Your task is to gather the lines below that hold the string "load".

Stored data:
○ ○ ○

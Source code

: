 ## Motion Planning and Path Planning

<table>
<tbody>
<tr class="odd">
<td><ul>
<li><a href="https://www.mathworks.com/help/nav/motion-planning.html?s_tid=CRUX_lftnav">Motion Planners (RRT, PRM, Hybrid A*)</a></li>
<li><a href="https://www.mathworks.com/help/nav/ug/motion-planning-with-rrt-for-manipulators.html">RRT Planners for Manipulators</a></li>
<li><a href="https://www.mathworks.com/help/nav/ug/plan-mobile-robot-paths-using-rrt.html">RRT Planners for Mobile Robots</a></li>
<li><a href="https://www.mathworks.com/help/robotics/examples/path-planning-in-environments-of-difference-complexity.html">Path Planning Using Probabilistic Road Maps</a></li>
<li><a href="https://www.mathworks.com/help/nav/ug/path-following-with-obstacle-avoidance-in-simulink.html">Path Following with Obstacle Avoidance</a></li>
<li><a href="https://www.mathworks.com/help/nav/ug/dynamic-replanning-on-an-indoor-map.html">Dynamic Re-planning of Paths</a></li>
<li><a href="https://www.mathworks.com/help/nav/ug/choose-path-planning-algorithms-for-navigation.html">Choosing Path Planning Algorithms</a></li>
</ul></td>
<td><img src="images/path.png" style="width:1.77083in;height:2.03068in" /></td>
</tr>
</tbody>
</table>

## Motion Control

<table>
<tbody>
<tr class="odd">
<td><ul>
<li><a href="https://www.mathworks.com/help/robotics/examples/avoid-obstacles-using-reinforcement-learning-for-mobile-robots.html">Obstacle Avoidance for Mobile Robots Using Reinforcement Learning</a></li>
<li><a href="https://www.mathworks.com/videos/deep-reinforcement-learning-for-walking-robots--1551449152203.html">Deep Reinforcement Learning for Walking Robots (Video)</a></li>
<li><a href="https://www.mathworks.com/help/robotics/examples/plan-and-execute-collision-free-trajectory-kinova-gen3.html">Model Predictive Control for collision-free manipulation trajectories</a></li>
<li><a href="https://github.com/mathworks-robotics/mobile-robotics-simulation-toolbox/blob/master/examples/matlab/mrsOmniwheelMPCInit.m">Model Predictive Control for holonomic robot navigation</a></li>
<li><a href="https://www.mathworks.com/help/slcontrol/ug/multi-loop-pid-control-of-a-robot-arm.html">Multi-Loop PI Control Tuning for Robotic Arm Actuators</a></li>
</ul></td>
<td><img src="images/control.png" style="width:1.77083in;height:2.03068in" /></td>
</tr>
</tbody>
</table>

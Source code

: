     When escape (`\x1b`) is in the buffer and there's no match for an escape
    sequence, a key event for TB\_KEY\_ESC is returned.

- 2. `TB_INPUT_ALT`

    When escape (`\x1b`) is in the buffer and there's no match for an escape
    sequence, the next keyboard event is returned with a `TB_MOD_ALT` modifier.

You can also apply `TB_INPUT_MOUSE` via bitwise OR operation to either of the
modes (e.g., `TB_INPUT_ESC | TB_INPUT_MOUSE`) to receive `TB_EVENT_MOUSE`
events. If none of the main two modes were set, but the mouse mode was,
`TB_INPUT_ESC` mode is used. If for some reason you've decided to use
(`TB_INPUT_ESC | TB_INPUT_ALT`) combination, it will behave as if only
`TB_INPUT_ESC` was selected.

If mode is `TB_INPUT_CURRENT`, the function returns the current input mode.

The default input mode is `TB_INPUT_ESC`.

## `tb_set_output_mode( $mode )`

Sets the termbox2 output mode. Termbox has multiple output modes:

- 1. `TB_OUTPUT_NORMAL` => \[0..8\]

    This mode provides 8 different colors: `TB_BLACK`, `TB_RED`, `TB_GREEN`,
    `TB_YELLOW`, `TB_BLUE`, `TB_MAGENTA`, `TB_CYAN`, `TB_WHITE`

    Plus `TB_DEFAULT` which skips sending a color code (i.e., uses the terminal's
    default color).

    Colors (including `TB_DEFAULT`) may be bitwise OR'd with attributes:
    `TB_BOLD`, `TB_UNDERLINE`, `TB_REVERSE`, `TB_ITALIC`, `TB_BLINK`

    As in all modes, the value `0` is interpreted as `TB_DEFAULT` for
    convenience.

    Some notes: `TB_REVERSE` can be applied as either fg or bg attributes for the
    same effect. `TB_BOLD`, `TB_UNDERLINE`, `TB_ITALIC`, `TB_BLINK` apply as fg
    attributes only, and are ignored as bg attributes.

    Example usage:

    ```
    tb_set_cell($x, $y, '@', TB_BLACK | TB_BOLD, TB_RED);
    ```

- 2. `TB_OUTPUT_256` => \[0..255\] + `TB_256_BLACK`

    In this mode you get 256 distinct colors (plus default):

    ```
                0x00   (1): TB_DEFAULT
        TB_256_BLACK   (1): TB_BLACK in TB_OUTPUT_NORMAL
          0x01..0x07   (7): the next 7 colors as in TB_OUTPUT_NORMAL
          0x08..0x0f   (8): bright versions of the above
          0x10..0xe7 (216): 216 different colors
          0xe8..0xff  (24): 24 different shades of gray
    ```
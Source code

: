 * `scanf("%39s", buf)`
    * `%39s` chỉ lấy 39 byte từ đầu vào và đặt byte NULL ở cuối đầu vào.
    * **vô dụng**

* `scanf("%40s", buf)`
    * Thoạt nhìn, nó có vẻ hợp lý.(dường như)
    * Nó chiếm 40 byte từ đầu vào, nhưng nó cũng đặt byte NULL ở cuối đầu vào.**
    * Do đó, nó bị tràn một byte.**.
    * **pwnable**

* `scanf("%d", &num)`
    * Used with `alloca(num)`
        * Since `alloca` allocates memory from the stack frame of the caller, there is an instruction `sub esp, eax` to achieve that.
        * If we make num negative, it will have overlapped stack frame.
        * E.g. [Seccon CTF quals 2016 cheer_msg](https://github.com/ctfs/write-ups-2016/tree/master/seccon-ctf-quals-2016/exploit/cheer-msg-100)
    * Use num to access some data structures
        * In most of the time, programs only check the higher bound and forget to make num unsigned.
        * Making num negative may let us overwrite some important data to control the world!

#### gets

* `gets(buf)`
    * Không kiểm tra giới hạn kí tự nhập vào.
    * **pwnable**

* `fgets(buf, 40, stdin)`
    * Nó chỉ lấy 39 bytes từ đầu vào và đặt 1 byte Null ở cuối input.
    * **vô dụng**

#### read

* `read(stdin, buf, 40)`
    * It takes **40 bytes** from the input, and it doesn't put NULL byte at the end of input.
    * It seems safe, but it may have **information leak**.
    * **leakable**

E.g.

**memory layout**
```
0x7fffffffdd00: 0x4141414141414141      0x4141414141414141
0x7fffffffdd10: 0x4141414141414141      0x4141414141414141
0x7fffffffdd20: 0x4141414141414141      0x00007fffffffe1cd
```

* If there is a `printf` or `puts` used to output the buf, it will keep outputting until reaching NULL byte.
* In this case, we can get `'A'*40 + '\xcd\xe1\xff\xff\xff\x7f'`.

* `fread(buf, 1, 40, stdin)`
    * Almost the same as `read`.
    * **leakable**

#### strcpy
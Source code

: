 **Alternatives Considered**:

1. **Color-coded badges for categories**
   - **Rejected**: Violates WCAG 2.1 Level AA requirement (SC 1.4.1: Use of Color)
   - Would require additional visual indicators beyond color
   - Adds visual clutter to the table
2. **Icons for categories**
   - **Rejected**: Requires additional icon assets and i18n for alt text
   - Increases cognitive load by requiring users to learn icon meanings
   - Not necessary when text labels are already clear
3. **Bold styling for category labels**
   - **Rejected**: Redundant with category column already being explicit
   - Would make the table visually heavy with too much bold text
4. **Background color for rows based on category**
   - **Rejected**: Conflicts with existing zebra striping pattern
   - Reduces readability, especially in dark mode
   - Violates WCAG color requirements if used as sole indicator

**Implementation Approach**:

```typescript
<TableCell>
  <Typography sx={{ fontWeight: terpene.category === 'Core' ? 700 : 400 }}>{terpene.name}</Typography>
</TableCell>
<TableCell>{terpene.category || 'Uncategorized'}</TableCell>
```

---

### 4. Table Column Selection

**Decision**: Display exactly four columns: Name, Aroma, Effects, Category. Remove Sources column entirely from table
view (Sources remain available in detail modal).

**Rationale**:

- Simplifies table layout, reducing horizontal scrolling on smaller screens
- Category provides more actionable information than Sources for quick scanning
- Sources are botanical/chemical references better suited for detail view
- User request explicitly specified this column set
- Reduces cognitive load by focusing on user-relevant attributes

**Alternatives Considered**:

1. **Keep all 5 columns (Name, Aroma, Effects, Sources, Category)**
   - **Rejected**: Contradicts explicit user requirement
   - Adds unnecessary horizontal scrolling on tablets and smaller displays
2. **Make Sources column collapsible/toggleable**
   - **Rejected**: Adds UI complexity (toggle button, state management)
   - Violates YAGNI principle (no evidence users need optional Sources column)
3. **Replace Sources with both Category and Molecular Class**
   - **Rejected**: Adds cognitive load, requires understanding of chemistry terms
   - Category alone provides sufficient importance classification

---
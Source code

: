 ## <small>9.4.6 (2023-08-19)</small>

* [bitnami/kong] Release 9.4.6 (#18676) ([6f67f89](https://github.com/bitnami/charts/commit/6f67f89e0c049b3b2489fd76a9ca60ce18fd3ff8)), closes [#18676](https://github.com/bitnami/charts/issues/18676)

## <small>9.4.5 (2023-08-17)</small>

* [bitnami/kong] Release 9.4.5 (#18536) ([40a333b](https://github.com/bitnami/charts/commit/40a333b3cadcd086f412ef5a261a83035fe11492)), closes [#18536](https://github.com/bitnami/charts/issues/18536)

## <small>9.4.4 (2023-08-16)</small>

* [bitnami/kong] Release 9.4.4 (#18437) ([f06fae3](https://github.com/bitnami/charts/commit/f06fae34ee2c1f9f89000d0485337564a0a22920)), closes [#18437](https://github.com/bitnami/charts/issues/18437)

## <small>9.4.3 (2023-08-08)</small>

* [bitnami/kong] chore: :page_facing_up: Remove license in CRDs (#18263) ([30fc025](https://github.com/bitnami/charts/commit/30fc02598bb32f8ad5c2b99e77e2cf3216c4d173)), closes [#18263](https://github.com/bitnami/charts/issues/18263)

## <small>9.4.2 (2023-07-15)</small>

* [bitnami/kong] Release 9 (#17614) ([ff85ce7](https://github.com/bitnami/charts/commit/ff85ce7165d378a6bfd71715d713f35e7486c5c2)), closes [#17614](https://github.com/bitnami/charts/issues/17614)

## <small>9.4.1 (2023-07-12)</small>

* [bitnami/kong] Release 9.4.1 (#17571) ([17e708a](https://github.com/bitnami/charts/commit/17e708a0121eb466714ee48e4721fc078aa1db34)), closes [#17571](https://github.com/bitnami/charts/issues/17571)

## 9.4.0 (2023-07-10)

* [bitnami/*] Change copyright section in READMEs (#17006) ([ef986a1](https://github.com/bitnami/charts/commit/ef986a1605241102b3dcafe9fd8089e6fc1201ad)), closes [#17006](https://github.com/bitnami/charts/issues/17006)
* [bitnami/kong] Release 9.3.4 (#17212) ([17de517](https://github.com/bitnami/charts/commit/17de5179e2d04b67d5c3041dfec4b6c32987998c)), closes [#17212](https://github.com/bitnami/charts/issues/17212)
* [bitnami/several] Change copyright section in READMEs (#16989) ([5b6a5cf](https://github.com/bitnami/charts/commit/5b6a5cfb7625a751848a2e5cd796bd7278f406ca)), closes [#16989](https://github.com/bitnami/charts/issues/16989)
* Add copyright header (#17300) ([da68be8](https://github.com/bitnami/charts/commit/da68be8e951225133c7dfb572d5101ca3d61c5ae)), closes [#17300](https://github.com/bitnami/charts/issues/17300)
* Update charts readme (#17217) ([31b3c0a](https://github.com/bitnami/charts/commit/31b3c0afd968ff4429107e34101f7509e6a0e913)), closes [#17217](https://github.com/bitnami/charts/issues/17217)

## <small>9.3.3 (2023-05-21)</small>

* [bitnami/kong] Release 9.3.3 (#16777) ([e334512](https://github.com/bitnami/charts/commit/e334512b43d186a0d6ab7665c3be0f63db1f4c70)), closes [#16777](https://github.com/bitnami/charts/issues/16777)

○ ○ ○

# Response
   - Increases cognitive load by requiring users to learn icon meanings
- Reduces cognitive load by focusing on user-relevant attributes
   - **Rejected**: Adds cognitive load, requires understanding of chemistry terms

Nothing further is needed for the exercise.